::: Material to process :::
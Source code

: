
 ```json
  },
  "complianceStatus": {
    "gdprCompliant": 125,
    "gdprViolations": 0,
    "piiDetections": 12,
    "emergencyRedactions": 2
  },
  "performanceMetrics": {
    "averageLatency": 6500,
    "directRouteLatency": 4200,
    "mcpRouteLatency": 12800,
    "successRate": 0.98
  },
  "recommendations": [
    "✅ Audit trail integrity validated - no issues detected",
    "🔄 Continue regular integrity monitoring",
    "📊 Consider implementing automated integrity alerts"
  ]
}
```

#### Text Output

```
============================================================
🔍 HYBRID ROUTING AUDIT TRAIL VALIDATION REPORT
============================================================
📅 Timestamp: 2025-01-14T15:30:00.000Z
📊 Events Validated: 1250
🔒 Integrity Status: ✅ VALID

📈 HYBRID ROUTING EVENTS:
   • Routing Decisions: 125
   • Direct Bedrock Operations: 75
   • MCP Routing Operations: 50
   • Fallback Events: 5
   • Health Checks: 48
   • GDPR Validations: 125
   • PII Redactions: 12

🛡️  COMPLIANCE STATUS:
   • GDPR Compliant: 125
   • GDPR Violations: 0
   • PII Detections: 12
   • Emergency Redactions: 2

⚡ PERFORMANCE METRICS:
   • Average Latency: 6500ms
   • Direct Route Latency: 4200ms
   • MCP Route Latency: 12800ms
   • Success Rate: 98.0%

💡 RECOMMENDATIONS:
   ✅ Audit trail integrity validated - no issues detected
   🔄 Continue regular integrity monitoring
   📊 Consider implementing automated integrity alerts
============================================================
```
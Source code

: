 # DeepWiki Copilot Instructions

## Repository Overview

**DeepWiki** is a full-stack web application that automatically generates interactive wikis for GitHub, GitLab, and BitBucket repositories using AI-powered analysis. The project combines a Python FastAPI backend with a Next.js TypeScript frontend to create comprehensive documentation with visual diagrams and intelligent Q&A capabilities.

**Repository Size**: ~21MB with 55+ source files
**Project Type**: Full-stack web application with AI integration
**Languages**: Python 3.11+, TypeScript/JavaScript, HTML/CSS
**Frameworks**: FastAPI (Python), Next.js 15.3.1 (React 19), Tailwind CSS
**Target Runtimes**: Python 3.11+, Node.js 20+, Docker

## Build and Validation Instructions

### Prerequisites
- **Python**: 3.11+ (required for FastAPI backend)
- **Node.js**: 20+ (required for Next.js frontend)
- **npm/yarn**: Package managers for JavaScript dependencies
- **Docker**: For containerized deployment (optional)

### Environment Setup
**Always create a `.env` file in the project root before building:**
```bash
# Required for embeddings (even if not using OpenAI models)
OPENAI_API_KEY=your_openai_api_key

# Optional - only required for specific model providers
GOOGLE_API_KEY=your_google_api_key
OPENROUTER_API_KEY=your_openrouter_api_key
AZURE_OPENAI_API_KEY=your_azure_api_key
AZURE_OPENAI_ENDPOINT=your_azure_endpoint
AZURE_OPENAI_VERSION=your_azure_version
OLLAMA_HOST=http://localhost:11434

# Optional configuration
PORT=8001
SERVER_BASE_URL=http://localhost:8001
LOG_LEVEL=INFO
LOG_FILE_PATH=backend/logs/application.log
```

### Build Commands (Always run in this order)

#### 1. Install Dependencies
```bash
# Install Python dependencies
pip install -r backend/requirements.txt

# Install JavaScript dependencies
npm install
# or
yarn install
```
:::
Try it:
Find and show each line of the listing with the word "Continue".

Answer section:
    "🔄 Continue regular integrity monitoring",
   🔄 Continue regular integrity monitoring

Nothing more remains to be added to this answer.